Toto Wolff has ruled out sacrificing 2025 in order for Mercedes to mount a championship charge under new regulations in 2026
Mercedes may still be chasing answers about F1’s current ground effect cars, but it has no interest in writing off next year to get ahead for 2026’s new-rules era.
The German manufacturer has had a rollercoaster of a season. It started on the back foot, delivered a run of victories before the summer break, but has since slipped back in recent races.
And with the team still playing catch-up against the consistent McLaren squad, the temptation to give up on closing that gap for next year in favour of making an early effort to get ahead for the new regulations that are coming for 2026 is obvious.
However, Mercedes team boss Toto Wolff says the squad has clear targets in delivering wins each and every season, so there is no question that it will push on as much as it can for 2025.
“This is the crux of the matter every year, and especially if you have such a big regulatory change, are you going to compromise one year or the other?” said Wolff, in an exclusive interview with Motorsport.com.
“But I’d like to take it from Niki’s [Lauda] motto, when being asked. ‘Would you rather win this one or the next one?’ And he says, ‘Both.’
“Sometimes it is much less complex than one thinks. Probably the transition of people and capability into the 2026 regulations is going to happen a bit earlier than it would under stable regulations, but it’s not going to be game-changing.
“Nobody’s going to switch the machines off in January, unless you are really nowhere. But there is nothing to gain, because between P10 and P7 doesn’t make a difference for us anyway. We are fighting for victories and podiums, and cannot write it off.”
Current car confusion
Mercedes’ determination to continue throwing everything it can at the current rules comes despite it scratching its head at times over what makes things click.
Wolff explained that the fluctuating form of the top teams in F1 was very hard to understand.
“This variance in performance from race to race, or over a few races, is very difficult to compute, because what looks like an unchanged car can go from race winning to P6,” he said.

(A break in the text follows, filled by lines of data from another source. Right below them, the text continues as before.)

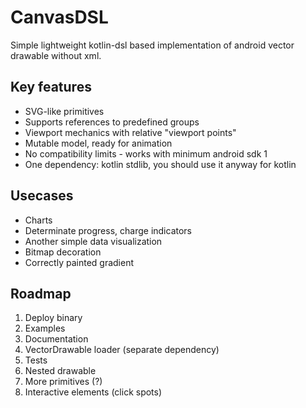 # CanvasDSL

Simple lightweight kotlin-dsl based implementation of android vector drawable without xml.

## Key features

* SVG-like primitives
* Supports references to predefined groups 
* Viewport mechanics with relative "viewport points"
* Mutable model, ready for animation
* No compatibility limits - works with minimum android sdk 1
* One dependency: kotlin stdlib, you should use it anyway for kotlin

## Usecases

* Charts
* Determinate progress, charge indicators
* Another simple data visualization 
* Bitmap decoration
* Correctly painted gradient


## Roadmap

1. Deploy binary 
2. Examples
3. Documentation
4. VectorDrawable loader (separate dependency)  
6. Tests
7. Nested drawable 
8. More primitives (?)
9. Interactive elements (click spots)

“The only team that is not a victim of that is McLaren, who I think have such a solid baseline and a less narrow window than all of us, that they’re able to keep the performance stable.
“All of the others bounce between exuberance and depression. Before the summer, everyone wrote off Ferrari. But they have come back very strong.
“Before the summer, it was Mercedes who was the leading team, and clearly not today anymore. So it is so intricate to identify those performance contributors that at times even that most clever people are lost.”
Asked for his best guess about why car performance moves around so much, Wolff said: “We were before the summer [break] pretty clear where the performance came from. And today we are less because what everyone seems to find out is that more downforce doesn’t always translate into better lap time.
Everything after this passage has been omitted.